Mesdames, Messieurs,

La protection de la cohésion nationale, de la sécurité publique et du respect de l’État de droit exige une réponse forte et cohérente en réponse aux actes de délinquance qualifiée.

Le trafic de stupéfiants, même commis pour la première fois, constitue une infraction d’une particulière gravité. Il détruit des vies, alimente les réseaux criminels et met à mal l’autorité républicaine. Mais plus largement, la récidive, en matière de délits aggravés et de crimes, témoigne d’un mépris répété des règles collectives et d’un refus manifeste d’insertion sociale.

La loi n° 2025‑532 du 13 juin 2025 relative à la lutte contre le narcotrafic a constitué une avancée importante. Toutefois, les textes actuels ne prévoient pas la possibilité de retirer les aides sociales aux personnes qui s’adonnent à des activités de trafic de stupéfiants, même lorsque suffisamment d’éléments convergents pour attester la matérialité des faits. Or, il apparaît inacceptable qu’un individu qui perçoit des revenus du trafic de stupéfiants puisse continuer à bénéficier d’avantages sociaux financés par la solidarité nationale.

Dans ce contexte, la mairie de Cannes a fait adopter une mesure de retrait des allocations, déjà expérimentée dans la région grenobloise. Dès 2024, le maire de Cannes a saisi les autorités judiciaires afin de mettre en place un dispositif permettant, en lien avec la caisse des allocations familiales (CAF) des Alpes‑Maritimes, de supprimer les aides sociales versées aux trafiquants de drogue. Ce dispositif repose sur une coopération inédite entre les Parquets, les services de police et de gendarmerie, et les organismes sociaux. Il est désormais appliqué à l’échelle du département des Alpes‑Maritimes.

Cette expérimentation visant à supprimer les aides sociales aux personnes tirant des revenus du trafic de drogue a démontré la faisabilité juridique et l’efficacité de telles mesures. Son extension à l’échelle nationale s’impose aujourd’hui.

Cette action de protection des intérêts de la société et des contribuables ne doit pas s’arrêter à la question des narcotrafics.

En effet, le cas de récidive d’autres délits aggravés et a fortiori de crimes traduit une forme de mépris persistant des lois et des institutions.
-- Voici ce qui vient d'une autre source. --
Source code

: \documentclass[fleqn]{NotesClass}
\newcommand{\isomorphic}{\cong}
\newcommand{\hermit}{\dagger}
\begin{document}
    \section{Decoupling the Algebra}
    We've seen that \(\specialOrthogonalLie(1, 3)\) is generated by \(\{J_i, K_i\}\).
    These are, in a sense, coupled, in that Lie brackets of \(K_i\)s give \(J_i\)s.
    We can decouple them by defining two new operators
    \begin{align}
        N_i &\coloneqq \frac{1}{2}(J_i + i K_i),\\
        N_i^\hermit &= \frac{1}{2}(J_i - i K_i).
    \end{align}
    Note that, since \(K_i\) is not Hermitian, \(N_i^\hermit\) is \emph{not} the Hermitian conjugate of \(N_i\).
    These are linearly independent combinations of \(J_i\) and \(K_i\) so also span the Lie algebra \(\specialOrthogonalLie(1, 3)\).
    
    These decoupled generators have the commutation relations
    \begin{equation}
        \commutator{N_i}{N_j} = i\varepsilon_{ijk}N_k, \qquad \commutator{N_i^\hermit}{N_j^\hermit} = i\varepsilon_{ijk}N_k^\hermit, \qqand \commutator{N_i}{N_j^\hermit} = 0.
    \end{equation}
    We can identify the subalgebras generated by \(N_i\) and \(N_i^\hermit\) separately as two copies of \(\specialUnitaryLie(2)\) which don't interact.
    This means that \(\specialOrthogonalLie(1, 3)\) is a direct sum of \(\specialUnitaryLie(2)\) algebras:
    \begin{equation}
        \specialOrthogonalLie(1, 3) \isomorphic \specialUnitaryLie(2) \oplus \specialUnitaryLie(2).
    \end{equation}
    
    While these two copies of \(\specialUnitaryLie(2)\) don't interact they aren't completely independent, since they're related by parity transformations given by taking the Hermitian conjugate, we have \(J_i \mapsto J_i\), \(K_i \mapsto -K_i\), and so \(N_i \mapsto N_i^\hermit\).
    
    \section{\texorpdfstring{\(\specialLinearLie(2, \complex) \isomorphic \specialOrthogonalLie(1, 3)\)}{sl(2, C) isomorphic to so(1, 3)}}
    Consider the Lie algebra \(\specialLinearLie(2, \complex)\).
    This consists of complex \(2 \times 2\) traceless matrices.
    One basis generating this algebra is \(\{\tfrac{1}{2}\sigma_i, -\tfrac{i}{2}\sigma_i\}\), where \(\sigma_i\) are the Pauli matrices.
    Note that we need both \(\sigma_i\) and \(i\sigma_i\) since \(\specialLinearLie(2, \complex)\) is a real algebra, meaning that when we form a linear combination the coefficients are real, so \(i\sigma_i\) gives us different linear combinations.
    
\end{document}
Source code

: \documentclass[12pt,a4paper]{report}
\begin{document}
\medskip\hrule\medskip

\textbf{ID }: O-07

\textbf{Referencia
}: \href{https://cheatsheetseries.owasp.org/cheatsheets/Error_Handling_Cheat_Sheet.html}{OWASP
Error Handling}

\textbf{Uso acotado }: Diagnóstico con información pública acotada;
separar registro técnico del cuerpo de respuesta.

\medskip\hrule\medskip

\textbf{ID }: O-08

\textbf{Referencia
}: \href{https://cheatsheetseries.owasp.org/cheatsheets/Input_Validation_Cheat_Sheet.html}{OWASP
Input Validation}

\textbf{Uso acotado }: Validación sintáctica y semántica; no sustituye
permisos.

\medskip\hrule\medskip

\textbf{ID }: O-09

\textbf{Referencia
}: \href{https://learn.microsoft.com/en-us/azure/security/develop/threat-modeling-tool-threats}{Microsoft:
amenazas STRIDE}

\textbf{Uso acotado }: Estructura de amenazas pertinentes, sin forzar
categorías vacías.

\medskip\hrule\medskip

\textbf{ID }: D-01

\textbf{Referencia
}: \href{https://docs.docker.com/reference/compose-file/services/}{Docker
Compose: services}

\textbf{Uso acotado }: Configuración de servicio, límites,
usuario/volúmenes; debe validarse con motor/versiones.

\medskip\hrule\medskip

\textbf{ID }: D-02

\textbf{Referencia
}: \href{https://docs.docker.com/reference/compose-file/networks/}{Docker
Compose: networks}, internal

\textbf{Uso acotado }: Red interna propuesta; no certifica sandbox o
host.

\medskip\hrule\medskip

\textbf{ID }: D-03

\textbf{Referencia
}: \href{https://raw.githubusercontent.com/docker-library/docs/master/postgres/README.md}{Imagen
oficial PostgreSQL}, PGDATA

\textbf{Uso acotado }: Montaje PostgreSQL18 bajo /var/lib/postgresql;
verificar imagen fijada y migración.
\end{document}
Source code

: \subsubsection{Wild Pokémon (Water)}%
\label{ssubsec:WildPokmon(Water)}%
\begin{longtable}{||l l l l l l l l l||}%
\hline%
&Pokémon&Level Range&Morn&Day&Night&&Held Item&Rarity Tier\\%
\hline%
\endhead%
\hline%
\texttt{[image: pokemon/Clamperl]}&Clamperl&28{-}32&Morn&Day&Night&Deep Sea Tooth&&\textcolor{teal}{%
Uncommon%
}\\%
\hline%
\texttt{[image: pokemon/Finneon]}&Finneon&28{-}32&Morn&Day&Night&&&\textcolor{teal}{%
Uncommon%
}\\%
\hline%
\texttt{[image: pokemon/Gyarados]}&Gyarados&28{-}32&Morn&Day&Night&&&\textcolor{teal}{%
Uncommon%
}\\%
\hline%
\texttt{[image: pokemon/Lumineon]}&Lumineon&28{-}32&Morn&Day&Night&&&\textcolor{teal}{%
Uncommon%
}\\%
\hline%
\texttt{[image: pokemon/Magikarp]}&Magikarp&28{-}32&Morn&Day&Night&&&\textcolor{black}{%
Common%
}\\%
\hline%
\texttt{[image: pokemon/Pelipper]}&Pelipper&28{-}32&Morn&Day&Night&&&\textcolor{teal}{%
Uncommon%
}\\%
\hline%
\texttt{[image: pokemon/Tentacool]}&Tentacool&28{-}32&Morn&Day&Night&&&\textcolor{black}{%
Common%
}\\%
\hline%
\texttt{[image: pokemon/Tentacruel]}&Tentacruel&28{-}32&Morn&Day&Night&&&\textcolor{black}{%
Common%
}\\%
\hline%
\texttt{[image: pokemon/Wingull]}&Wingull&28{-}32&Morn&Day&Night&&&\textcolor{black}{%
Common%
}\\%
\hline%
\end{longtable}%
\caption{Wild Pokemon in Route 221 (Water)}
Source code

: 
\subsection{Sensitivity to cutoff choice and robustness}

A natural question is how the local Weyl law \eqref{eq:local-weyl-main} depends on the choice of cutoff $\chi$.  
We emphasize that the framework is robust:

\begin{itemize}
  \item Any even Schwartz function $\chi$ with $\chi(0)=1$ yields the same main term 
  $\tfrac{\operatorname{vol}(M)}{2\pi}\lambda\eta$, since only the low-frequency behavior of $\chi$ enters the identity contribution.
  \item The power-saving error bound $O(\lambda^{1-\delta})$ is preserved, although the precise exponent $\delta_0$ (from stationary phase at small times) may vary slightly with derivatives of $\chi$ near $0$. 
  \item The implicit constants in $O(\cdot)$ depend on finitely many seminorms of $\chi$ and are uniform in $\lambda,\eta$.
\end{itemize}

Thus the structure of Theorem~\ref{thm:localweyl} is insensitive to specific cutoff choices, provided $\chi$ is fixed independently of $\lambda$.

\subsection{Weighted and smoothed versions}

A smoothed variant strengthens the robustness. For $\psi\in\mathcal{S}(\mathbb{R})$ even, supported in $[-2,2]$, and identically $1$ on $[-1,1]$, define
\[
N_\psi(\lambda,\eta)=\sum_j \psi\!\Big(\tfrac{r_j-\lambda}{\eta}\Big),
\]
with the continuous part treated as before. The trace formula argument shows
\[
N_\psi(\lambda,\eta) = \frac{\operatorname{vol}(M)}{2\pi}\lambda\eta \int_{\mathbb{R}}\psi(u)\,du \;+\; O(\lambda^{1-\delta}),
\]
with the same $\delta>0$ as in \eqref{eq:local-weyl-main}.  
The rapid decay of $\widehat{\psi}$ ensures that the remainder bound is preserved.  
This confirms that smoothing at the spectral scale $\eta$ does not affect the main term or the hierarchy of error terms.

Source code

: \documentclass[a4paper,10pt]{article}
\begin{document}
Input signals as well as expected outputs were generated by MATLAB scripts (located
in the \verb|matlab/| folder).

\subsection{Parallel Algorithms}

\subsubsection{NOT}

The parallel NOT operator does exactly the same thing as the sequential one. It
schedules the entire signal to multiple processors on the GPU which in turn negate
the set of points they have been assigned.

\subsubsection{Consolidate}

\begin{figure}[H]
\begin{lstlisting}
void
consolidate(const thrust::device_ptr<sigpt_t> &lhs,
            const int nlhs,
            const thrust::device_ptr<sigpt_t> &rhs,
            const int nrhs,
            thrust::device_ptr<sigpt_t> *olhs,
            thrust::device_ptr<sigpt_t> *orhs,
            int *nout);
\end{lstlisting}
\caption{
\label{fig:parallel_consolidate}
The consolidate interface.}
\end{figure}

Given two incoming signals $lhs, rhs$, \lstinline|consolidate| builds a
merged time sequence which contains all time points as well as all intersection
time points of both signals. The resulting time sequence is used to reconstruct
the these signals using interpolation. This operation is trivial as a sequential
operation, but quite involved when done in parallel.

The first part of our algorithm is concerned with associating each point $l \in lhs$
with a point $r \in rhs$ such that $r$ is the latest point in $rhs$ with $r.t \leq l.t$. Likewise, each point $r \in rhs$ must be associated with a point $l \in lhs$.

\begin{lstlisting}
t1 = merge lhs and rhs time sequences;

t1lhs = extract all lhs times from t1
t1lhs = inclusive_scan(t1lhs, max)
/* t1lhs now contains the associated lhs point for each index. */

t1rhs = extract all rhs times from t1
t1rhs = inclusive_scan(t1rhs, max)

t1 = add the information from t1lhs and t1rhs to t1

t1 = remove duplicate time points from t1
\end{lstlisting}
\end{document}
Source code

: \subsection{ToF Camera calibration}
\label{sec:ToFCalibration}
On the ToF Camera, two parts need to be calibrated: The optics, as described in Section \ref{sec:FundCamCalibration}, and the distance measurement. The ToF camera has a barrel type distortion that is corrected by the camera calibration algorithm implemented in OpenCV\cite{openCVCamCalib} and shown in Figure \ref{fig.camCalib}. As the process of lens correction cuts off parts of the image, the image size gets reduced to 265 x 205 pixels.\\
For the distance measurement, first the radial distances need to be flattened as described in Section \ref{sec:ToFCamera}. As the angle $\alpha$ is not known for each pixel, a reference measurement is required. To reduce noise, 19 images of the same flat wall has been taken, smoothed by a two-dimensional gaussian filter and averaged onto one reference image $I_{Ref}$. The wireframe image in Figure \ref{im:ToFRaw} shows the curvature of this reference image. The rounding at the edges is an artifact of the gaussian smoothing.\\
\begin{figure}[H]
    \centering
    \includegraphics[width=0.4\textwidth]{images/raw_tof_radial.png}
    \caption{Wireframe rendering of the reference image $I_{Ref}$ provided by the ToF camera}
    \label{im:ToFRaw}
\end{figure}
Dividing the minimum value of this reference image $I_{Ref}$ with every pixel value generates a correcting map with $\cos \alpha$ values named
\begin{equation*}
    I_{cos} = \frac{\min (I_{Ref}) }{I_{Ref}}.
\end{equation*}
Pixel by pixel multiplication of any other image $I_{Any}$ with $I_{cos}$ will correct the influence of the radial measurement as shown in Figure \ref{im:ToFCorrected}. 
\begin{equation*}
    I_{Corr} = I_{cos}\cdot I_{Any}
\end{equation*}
Il est donc justifié de prévoir une sanction sociale adaptée et dissuasive.

La présente proposition de loi, résultant des constats et attentes du terrain, transmises notamment par la ville de Cannes, vise ainsi à établir une règle de cohérence et de légitime fermeté étendue à un champ plus large de délinquance aves les dispositions suivantes :

‑ exclure des prestations sociales les personnes mettant en évidence leur implication dans un trafic de stupéfiants (article 1) ;

‑ exclure également les personnes ayant fait l’objet d’une condamnation pour récidive de délits aggravés ou de crimes ; (article 1)

‑ donner la possibilité aux maires de saisir directement le juge aux fins de procéder à la résiliation du bail d’un logement social. (article 2)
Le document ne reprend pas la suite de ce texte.